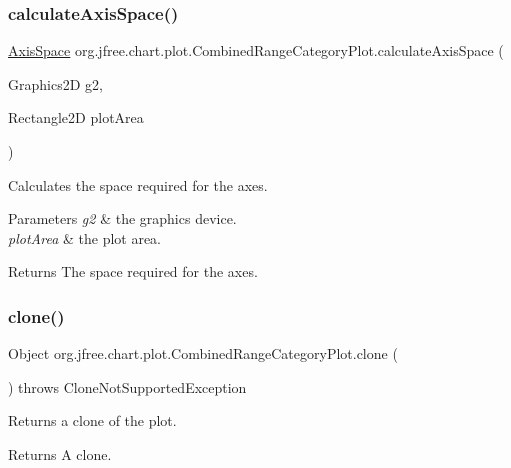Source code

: \subsubsection{\texorpdfstring{calculate\+Axis\+Space()}{calculateAxisSpace()}}
{\footnotesize\ttfamily \mbox{\hyperlink{classorg_1_1jfree_1_1chart_1_1axis_1_1_axis_space}{Axis\+Space}} org.\+jfree.\+chart.\+plot.\+Combined\+Range\+Category\+Plot.\+calculate\+Axis\+Space (\begin{DoxyParamCaption}\item[{Graphics2D}]{g2,  }\item[{Rectangle2D}]{plot\+Area }\end{DoxyParamCaption})\hspace{0.3cm}{\ttfamily [protected]}}

Calculates the space required for the axes.


\begin{DoxyParams}{Parameters}
{\em g2} & the graphics device. \\
\hline
{\em plot\+Area} & the plot area.\\
\hline
\end{DoxyParams}
\begin{DoxyReturn}{Returns}
The space required for the axes. 
\end{DoxyReturn}
\mbox{\label{classorg_1_1jfree_1_1chart_1_1plot_1_1_combined_range_category_plot_aefcf768f8caca0e448c307a5533a26cd}} 
\subsubsection{\texorpdfstring{clone()}{clone()}}
{\footnotesize\ttfamily Object org.\+jfree.\+chart.\+plot.\+Combined\+Range\+Category\+Plot.\+clone (\begin{DoxyParamCaption}{ }\end{DoxyParamCaption}) throws Clone\+Not\+Supported\+Exception}

Returns a clone of the plot.

\begin{DoxyReturn}{Returns}
A clone.
\end{DoxyReturn}

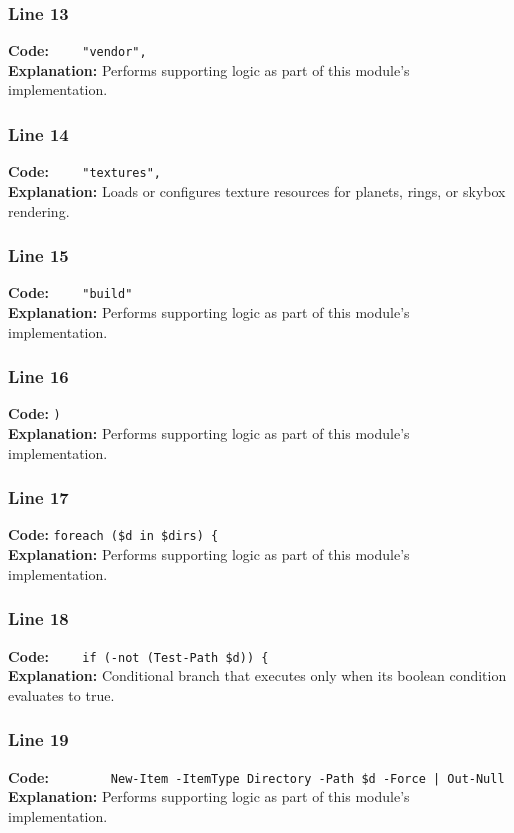 \documentclass[11pt,a4paper]{article}
\begin{document}
\subsubsection*{Line 13}
\textbf{Code:} \verb|    "vendor",|\\
\textbf{Explanation:} Performs supporting logic as part of this module's implementation.

\subsubsection*{Line 14}
\textbf{Code:} \verb|    "textures",|\\
\textbf{Explanation:} Loads or configures texture resources for planets, rings, or skybox rendering.

\subsubsection*{Line 15}
\textbf{Code:} \verb|    "build"|\\
\textbf{Explanation:} Performs supporting logic as part of this module's implementation.

\subsubsection*{Line 16}
\textbf{Code:} \verb|)|\\
\textbf{Explanation:} Performs supporting logic as part of this module's implementation.

\subsubsection*{Line 17}
\textbf{Code:} \verb|foreach ($d in $dirs) {|\\
\textbf{Explanation:} Performs supporting logic as part of this module's implementation.

\subsubsection*{Line 18}
\textbf{Code:} \verb|    if (-not (Test-Path $d)) {|\\
\textbf{Explanation:} Conditional branch that executes only when its boolean condition evaluates to true.

\subsubsection*{Line 19}
\textbf{Code:} \verb!        New-Item -ItemType Directory -Path $d -Force | Out-Null!\\
\textbf{Explanation:} Performs supporting logic as part of this module's implementation.
\end{document}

_THE TASK:_ Apart from the images, every line above needs to be printed again exactly.

_ANSWER TO THIS PROBLEM:_
Source code

: \subsubsection{\texorpdfstring{calculate\+Axis\+Space()}{calculateAxisSpace()}}
{\footnotesize\ttfamily \mbox{\hyperlink{classorg_1_1jfree_1_1chart_1_1axis_1_1_axis_space}{Axis\+Space}} org.\+jfree.\+chart.\+plot.\+Combined\+Range\+Category\+Plot.\+calculate\+Axis\+Space (\begin{DoxyParamCaption}\item[{Graphics2D}]{g2,  }\item[{Rectangle2D}]{plot\+Area }\end{DoxyParamCaption})\hspace{0.3cm}{\ttfamily [protected]}}

Calculates the space required for the axes.


\begin{DoxyParams}{Parameters}
{\em g2} & the graphics device. \\
\hline
{\em plot\+Area} & the plot area.\\
\hline
\end{DoxyParams}
\begin{DoxyReturn}{Returns}
The space required for the axes. 
\end{DoxyReturn}
\mbox{\label{classorg_1_1jfree_1_1chart_1_1plot_1_1_combined_range_category_plot_aefcf768f8caca0e448c307a5533a26cd}} 
\subsubsection{\texorpdfstring{clone()}{clone()}}
{\footnotesize\ttfamily Object org.\+jfree.\+chart.\+plot.\+Combined\+Range\+Category\+Plot.\+clone (\begin{DoxyParamCaption}{ }\end{DoxyParamCaption}) throws Clone\+Not\+Supported\+Exception}

Returns a clone of the plot.

\begin{DoxyReturn}{Returns}
A clone.
\end{DoxyReturn}

 \documentclass[11pt,a4paper]{article}
\begin{document}
\subsubsection*{Line 13}
\textbf{Code:} \verb|    "vendor",|\\
\textbf{Explanation:} Performs supporting logic as part of this module's implementation.

\subsubsection*{Line 14}
\textbf{Code:} \verb|    "textures",|\\
\textbf{Explanation:} Loads or configures texture resources for planets, rings, or skybox rendering.

\subsubsection*{Line 15}
\textbf{Code:} \verb|    "build"|\\
\textbf{Explanation:} Performs supporting logic as part of this module's implementation.

\subsubsection*{Line 16}
\textbf{Code:} \verb|)|\\
\textbf{Explanation:} Performs supporting logic as part of this module's implementation.

\subsubsection*{Line 17}
\textbf{Code:} \verb|foreach ($d in $dirs) {|\\
\textbf{Explanation:} Performs supporting logic as part of this module's implementation.

\subsubsection*{Line 18}
\textbf{Code:} \verb|    if (-not (Test-Path $d)) {|\\
\textbf{Explanation:} Conditional branch that executes only when its boolean condition evaluates to true.

\subsubsection*{Line 19}
\textbf{Code:} \verb!        New-Item -ItemType Directory -Path $d -Force | Out-Null!\\
\textbf{Explanation:} Performs supporting logic as part of this module's implementation.
\end{document}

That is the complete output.